Material for this task:
= = =

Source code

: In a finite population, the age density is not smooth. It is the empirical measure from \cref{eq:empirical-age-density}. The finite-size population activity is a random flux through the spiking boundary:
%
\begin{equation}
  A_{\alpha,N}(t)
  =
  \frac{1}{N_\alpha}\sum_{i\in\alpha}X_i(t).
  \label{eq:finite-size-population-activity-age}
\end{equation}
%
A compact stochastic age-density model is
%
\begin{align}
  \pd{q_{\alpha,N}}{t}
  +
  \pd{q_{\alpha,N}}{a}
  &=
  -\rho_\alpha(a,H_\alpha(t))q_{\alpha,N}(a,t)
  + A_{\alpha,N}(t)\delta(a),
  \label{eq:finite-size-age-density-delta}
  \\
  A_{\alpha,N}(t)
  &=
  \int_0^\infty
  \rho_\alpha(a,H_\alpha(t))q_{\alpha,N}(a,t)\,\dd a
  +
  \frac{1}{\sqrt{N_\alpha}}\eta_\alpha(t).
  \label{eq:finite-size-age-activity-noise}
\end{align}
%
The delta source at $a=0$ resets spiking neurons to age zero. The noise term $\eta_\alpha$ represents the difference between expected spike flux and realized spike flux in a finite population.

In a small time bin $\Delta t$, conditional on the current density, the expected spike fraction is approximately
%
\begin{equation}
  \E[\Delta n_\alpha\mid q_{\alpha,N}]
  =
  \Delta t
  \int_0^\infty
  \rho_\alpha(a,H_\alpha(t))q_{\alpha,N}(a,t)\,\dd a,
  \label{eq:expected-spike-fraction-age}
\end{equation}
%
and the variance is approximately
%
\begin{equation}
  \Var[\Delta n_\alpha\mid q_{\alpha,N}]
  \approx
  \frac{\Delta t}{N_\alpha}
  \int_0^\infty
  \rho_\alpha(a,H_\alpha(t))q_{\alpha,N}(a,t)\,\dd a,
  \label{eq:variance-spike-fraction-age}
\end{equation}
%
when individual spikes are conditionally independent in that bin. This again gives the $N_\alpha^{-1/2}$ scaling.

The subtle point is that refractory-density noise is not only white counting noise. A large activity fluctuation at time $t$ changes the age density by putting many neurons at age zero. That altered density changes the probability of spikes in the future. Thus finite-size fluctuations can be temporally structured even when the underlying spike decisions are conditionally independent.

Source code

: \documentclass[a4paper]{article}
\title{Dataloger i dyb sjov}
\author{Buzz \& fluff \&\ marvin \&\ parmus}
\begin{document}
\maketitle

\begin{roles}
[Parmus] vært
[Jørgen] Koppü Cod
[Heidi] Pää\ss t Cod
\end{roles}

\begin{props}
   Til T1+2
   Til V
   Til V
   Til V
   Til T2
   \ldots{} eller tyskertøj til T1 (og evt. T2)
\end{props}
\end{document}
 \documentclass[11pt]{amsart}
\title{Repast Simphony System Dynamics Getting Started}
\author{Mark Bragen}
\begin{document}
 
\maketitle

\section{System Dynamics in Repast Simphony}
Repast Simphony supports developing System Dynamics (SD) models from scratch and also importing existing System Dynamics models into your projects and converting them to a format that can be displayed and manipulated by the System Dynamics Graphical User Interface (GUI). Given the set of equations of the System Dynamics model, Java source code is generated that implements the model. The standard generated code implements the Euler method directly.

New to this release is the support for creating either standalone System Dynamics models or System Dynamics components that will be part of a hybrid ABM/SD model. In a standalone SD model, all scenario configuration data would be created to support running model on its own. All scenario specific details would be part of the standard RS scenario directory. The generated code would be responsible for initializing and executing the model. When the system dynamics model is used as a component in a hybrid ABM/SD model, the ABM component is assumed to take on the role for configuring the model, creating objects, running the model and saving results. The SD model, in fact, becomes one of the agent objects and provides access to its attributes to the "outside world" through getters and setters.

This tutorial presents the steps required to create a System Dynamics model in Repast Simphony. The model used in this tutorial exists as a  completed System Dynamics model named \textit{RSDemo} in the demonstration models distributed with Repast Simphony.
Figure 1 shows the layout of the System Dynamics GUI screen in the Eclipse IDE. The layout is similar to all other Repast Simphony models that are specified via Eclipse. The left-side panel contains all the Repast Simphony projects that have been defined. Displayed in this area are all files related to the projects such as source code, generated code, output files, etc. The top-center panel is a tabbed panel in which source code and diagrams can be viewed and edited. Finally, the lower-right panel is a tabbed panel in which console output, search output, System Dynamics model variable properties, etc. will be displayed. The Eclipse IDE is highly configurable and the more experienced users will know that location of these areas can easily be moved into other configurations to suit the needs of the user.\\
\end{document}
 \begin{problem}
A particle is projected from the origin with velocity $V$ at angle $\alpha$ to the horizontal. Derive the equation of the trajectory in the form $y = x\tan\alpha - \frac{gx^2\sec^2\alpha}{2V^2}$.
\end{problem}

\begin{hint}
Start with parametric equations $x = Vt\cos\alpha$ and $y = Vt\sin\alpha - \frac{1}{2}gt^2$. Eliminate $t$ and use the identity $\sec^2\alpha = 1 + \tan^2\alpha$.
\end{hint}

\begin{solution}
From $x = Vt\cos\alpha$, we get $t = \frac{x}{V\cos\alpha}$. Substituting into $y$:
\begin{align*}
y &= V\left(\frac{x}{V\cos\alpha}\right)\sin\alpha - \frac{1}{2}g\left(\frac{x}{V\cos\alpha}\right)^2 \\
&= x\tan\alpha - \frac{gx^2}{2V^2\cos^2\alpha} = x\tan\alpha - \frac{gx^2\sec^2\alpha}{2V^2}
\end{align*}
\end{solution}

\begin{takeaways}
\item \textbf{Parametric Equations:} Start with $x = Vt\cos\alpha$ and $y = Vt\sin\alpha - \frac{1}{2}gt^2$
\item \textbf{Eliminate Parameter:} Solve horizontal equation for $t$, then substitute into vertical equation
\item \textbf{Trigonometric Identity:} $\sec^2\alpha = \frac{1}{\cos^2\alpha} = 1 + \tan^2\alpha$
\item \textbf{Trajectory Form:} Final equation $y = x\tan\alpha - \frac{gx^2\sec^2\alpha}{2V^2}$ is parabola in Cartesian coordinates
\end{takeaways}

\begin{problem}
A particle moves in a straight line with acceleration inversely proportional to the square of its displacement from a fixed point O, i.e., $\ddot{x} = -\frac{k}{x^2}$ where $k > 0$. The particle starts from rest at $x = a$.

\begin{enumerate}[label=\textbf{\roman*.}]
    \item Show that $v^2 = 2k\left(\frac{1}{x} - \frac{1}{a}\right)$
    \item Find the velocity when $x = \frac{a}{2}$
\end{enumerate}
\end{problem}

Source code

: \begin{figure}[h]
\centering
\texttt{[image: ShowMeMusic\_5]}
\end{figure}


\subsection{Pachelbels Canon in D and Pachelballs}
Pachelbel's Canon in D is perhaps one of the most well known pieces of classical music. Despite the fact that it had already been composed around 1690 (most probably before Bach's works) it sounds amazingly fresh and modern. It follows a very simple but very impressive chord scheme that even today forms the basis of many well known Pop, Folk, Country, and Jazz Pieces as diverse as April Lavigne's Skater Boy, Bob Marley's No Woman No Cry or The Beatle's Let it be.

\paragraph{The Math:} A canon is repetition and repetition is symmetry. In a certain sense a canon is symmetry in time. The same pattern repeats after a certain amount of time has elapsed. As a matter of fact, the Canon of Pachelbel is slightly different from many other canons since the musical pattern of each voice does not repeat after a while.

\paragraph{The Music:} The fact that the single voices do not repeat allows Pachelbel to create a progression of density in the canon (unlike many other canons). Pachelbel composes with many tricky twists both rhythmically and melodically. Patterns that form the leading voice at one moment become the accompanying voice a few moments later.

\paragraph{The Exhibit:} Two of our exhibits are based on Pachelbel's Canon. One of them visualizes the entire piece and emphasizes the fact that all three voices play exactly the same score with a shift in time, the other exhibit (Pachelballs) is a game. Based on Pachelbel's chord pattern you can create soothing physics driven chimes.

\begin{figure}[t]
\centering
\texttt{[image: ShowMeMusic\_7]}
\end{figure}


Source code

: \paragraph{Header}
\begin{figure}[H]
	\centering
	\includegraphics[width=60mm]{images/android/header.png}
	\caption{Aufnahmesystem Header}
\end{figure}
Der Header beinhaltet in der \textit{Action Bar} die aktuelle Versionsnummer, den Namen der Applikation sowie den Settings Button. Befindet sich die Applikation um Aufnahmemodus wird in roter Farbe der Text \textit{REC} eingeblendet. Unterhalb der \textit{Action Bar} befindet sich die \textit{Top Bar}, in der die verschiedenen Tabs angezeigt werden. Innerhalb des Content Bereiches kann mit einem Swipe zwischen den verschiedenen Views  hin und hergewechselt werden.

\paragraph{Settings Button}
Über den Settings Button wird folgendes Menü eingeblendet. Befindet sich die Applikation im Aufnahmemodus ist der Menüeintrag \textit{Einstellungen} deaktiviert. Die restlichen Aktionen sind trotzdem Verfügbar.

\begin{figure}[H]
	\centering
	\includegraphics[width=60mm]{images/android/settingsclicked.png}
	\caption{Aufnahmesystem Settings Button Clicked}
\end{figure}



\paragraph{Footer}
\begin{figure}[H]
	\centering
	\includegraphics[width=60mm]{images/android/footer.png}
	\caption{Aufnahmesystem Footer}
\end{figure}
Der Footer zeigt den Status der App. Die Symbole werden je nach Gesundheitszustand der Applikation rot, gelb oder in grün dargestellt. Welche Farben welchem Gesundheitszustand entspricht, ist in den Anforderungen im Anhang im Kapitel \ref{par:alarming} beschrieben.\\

= = =

Task brief: Look through the listing above and copy each line where the string "textbf" occurs.

Answer to the problem:
\item \textbf{Parametric Equations:} Start with $x = Vt\cos\alpha$ and $y = Vt\sin\alpha - \frac{1}{2}gt^2$
\item \textbf{Eliminate Parameter:} Solve horizontal equation for $t$, then substitute into vertical equation
\item \textbf{Trigonometric Identity:} $\sec^2\alpha = \frac{1}{\cos^2\alpha} = 1 + \tan^2\alpha$
\item \textbf{Trajectory Form:} Final equation $y = x\tan\alpha - \frac{gx^2\sec^2\alpha}{2V^2}$ is parabola in Cartesian coordinates
\begin{enumerate}[label=\textbf{\roman*.}]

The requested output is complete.